Adam Clarke's Commentary on the Bible

Verse 35 (John 10:35)

Unto whom the word of God came - Bishop Pearce thinks that "the word λογος , here, is put for λογος κρισεως , the word or matter of judgment, as in 2 Chronicles 19:6 , where Jehoshaphat, setting up judges in the land of Judah, says: Take heed what ye do: judge not for men, but for the Lord, who is with you in judgment - λογοι της κρισεως , in the words or matters of judgment, - Sept., which is nearly according to the Hebrew to משפט בדבר bedebar mishpat , in the word or matter of judgment. In Deuteronomy 1:17 , when a charge is given to the judges that they should not be afraid of the face of man, this reason is given: for the judgment is God's. Hence it appears probable that λογος is here used for λογος κρισεως : and it is called λογος Θεου , because it is the judgment that properly belongs to God, and which they who give it on earth give only as acting in the stead of God.

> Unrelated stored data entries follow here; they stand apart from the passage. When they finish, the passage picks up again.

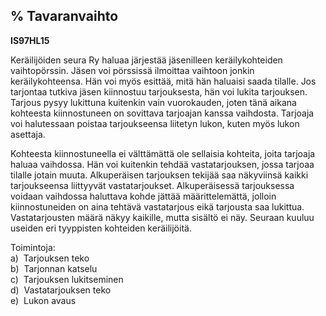 % Tavaranvaihto
---------

**IS97HL15**

Keräilijöiden seura Ry haluaa järjestää jäsenilleen keräilykohteiden
vaihtopörssin. Jäsen voi pörssissä ilmoittaa vaihtoon jonkin
keräilykohteensa. Hän voi myös esittää, mitä hän haluaisi saada tilalle.
Jos tarjontaa tutkiva jäsen kiinnostuu tarjouksesta, hän voi lukita
tarjouksen. Tarjous pysyy lukittuna kuitenkin vain vuorokauden, joten
tänä aikana kohteesta kiinnostuneen on sovittava tarjoajan kanssa
vaihdosta. Tarjoaja voi halutessaan poistaa tarjoukseensa liitetyn
lukon, kuten myös lukon asettaja.

Kohteesta kiinnostuneella ei välttämättä ole sellaisia kohteita, joita
tarjoaja haluaa vaihdossa. Hän voi kuitenkin tehdää vastatarjouksen,
jossa tarjoaa tilalle jotain muuta. Alkuperäisen tarjouksen tekijää saa
näkyviinsä kaikki tarjoukseensa liittyyvät vastatarjoukset.
Alkuperäisessä tarjouksessa voidaan vaihdossa haluttava kohde jättää
määrittelemättä, jolloin kiinnostuneiden on aina tehtävä vastatarjous
eikä tarjousta saa lukittua. Vastatarjousten määrä näkyy kaikille, mutta
sisältö ei näy. Seuraan kuuluu useiden eri tyyppisten kohteiden
keräilijöitä.

Toimintoja: \
a)  Tarjouksen teko \
b)  Tarjonnan katselu \
c)  Tarjouksen lukitseminen \
d)  Vastatarjouksen teko \
e)  Lukon avaus \
 
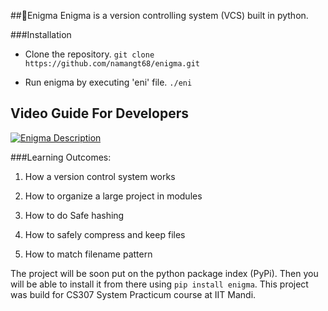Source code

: 
##:star2:Enigma
Enigma is a version controlling system (VCS) built in python.

###Installation

- Clone the repository.
`git clone https://github.com/namangt68/enigma.git`

- Run enigma by executing 'eni' file. 
`./eni`
## Video Guide For Developers
[![Enigma Description](https://img.youtube.com/vi/mzTYNjGC190/0.jpg)](https://www.youtube.com/watch?v=mzTYNjGC190)

###Learning Outcomes:

1. How a version control system works

2. How to organize a large project in modules

3. How to do Safe hashing

4. How to safely compress and keep files

5. How to match filename pattern


The project will be soon put on the python package index (PyPi). Then you will be able to install it from there using 
`pip install enigma`.
This project was build for CS307 System Practicum course at IIT Mandi.
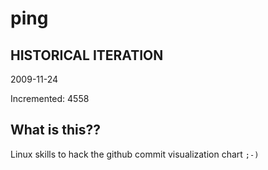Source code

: # ping

## HISTORICAL ITERATION
2009-11-24

Incremented: 4558

## What is this?? 
Linux skills to hack the github commit visualization chart `;-)`
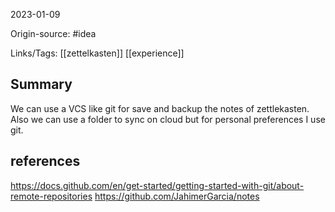 2023-01-09

Origin-source: #idea 

Links/Tags: [[zettelkasten]] [[experience]]


## Summary

We can use a VCS like git for save and backup the notes of zettlekasten.
Also we can use a folder to sync on cloud but for personal preferences I use git.


## references
https://docs.github.com/en/get-started/getting-started-with-git/about-remote-repositories
https://github.com/JahimerGarcia/notes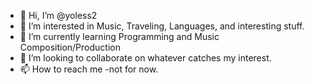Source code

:- 👋 Hi, I’m @yoless2
- 👀 I’m interested in Music, Traveling, Languages, and interesting stuff.
- 🌱 I’m currently learning Programming and Music Composition/Production
- 💞️ I’m looking to collaborate on whatever catches my interest.
- 📫 How to reach me -not for now.

<!---
yoless2/yoless2 is a ✨ special ✨ repository because its `README.md` (this file) appears on your GitHub profile.
You can click the Preview link to take a look at your changes.
--->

A way of speaking very like to this is found in Hebrews 4:13 , where the writer says, προς ὁν ἡμιν ὁ λογος , with whom we have to do, i.e. by whom we are to be judged." But the words λογος Θεου may be here understood for the order, commission, or command of God; and so it properly signifies, Luke 3:2 ; and in this sense it is found often employed in the Old Testament. When it is there said that the word of the Lord came, etc., it means, God gave an order, commission, etc., to such a person, to declare or do such and such things.

And the scripture cannot be broken - Λυθηναι , dissolved, rendered of none effect, i.e. it cannot be gainsayed or set aside; every man must believe this, because it is the declaration of God. If those were termed gods who were only earthly magistrates, fallible mortals, and had no particular influence of the Divine Spirit; and that they are termed gods is evident from that scripture which cannot be gainsayed; what greater reason then have I to say, I am the Son of God, and one with God, when, as Messiah, I have been consecrated, sent into the world, to instruct and save men; and when, as God, I have wrought miracles which could be performed by no power less than that of omnipotence?